ラミ・マレック演じるCIA分析官の男チャーリーが愛する妻を無差別テロで殺された事から特殊任務の訓練を受けて復讐を決意。ローレンス・フィッシュバーン演じる教官から、資質の無さを指摘されるも諦めずに復讐を開始する。
復讐に向かう心の動きが驚く程シンプルに語られる。逡巡するまでもなく、分析官として自分の資質も当然分析している事だろう。自分に復讐の資質がない事は十分に承知している上での復讐という選択。
銃口を相手に向ける事が出来ずとも、一つの道を究めている人物は、別のジャンルに対しても、プロの目を持って対峙する事が出来るのということなのか。それとも逆に彼がアマチュアであるということで相手に油断が生まれた事が彼に有利に働いたのか、復讐の旅を続けていく。

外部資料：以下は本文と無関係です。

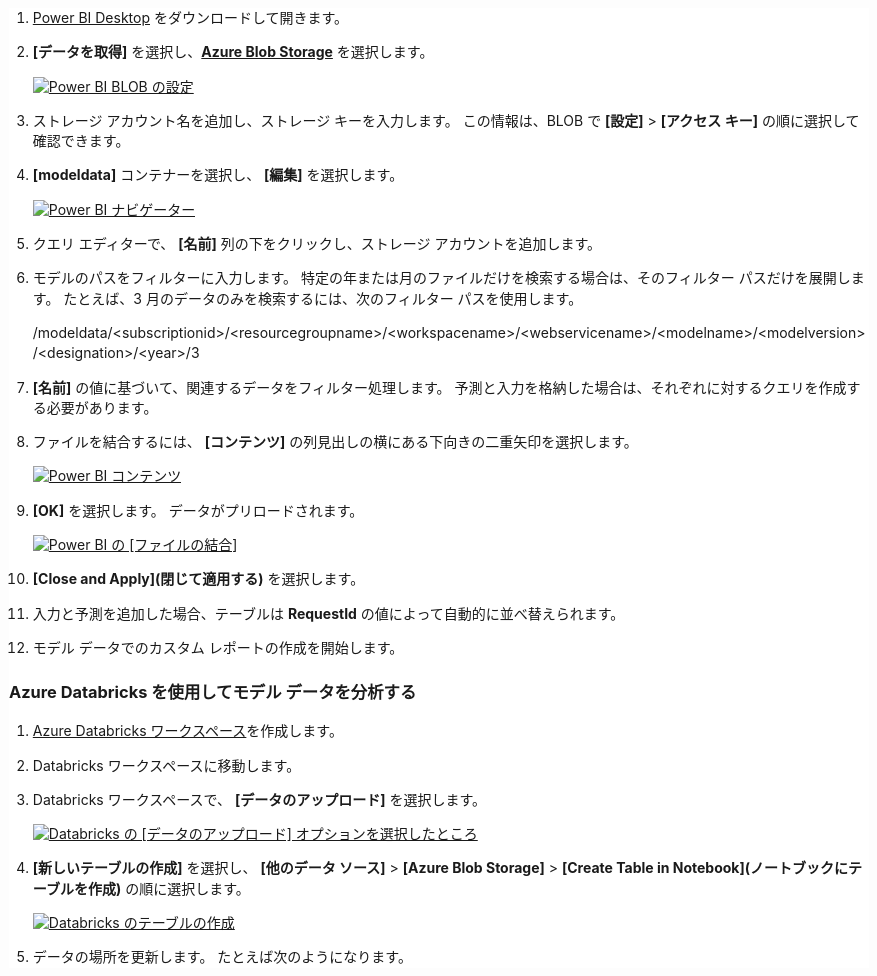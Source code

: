 1. [Power BI Desktop](https://www.powerbi.com) をダウンロードして開きます。

1. **[データを取得]** を選択し、[**Azure Blob Storage**](https://docs.microsoft.com/power-bi/desktop-data-sources) を選択します。

    [![Power BI BLOB の設定](./media/how-to-enable-data-collection/PBIBlob.png)](././media/how-to-enable-data-collection/PBIBlob.png#lightbox)

1. ストレージ アカウント名を追加し、ストレージ キーを入力します。 この情報は、BLOB で **[設定]**  >  **[アクセス キー]** の順に選択して確認できます。

1. **[modeldata]** コンテナーを選択し、 **[編集]** を選択します。

    [![Power BI ナビゲーター](./media/how-to-enable-data-collection/pbiNavigator.png)](././media/how-to-enable-data-collection/pbiNavigator.png#lightbox)

1. クエリ エディターで、 **[名前]** 列の下をクリックし、ストレージ アカウントを追加します。

1. モデルのパスをフィルターに入力します。 特定の年または月のファイルだけを検索する場合は、そのフィルター パスだけを展開します。 たとえば、3 月のデータのみを検索するには、次のフィルター パスを使用します。

   /modeldata/\<subscriptionid>/\<resourcegroupname>/\<workspacename>/\<webservicename>/\<modelname>/\<modelversion>/\<designation>/\<year>/3

1. **[名前]** の値に基づいて、関連するデータをフィルター処理します。 予測と入力を格納した場合は、それぞれに対するクエリを作成する必要があります。

1. ファイルを結合するには、 **[コンテンツ]** の列見出しの横にある下向きの二重矢印を選択します。

    [![Power BI コンテンツ](./media/how-to-enable-data-collection/pbiContent.png)](././media/how-to-enable-data-collection/pbiContent.png#lightbox)

1. **[OK]** を選択します。 データがプリロードされます。

    [![Power BI の [ファイルの結合]](./media/how-to-enable-data-collection/pbiCombine.png)](././media/how-to-enable-data-collection/pbiCombine.png#lightbox)

1. **[Close and Apply]\(閉じて適用する\)** を選択します。

1. 入力と予測を追加した場合、テーブルは **RequestId** の値によって自動的に並べ替えられます。

1. モデル データでのカスタム レポートの作成を開始します。

### <a name="analyze-model-data-using-azure-databricks"></a><a id="databricks"></a> Azure Databricks を使用してモデル データを分析する

1. [Azure Databricks ワークスペース](https://docs.microsoft.com/azure/azure-databricks/quickstart-create-databricks-workspace-portal)を作成します。

1. Databricks ワークスペースに移動します。

1. Databricks ワークスペースで、 **[データのアップロード]** を選択します。

    [![Databricks の [データのアップロード] オプションを選択したところ](./media/how-to-enable-data-collection/dbupload.png)](././media/how-to-enable-data-collection/dbupload.png#lightbox)

1. **[新しいテーブルの作成]** を選択し、 **[他のデータ ソース]**  >  **[Azure Blob Storage]**  >  **[Create Table in Notebook]\(ノートブックにテーブルを作成\)** の順に選択します。

    [![Databricks のテーブルの作成](./media/how-to-enable-data-collection/dbtable.PNG)](././media/how-to-enable-data-collection/dbtable.PNG#lightbox)

1. データの場所を更新します。 たとえば次のようになります。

復讐の旅で巡る街の数々も美しい。カトリーナ・バルフ演じるインクワラインとのエピソードもどこか幸薄い感じがなんとも切ない。ただ、復讐という点から見るとややパワーが足りない感じも否めない。ローレンス・フィッシュバーン演じる教官のキャラクターも、観客が持っているであろう彼への印象を踏襲したもので、安定感はあるもののややどこか控えめ。
ラミ・マレックがアマチュアを演じるという所が映画の一番の見どころ。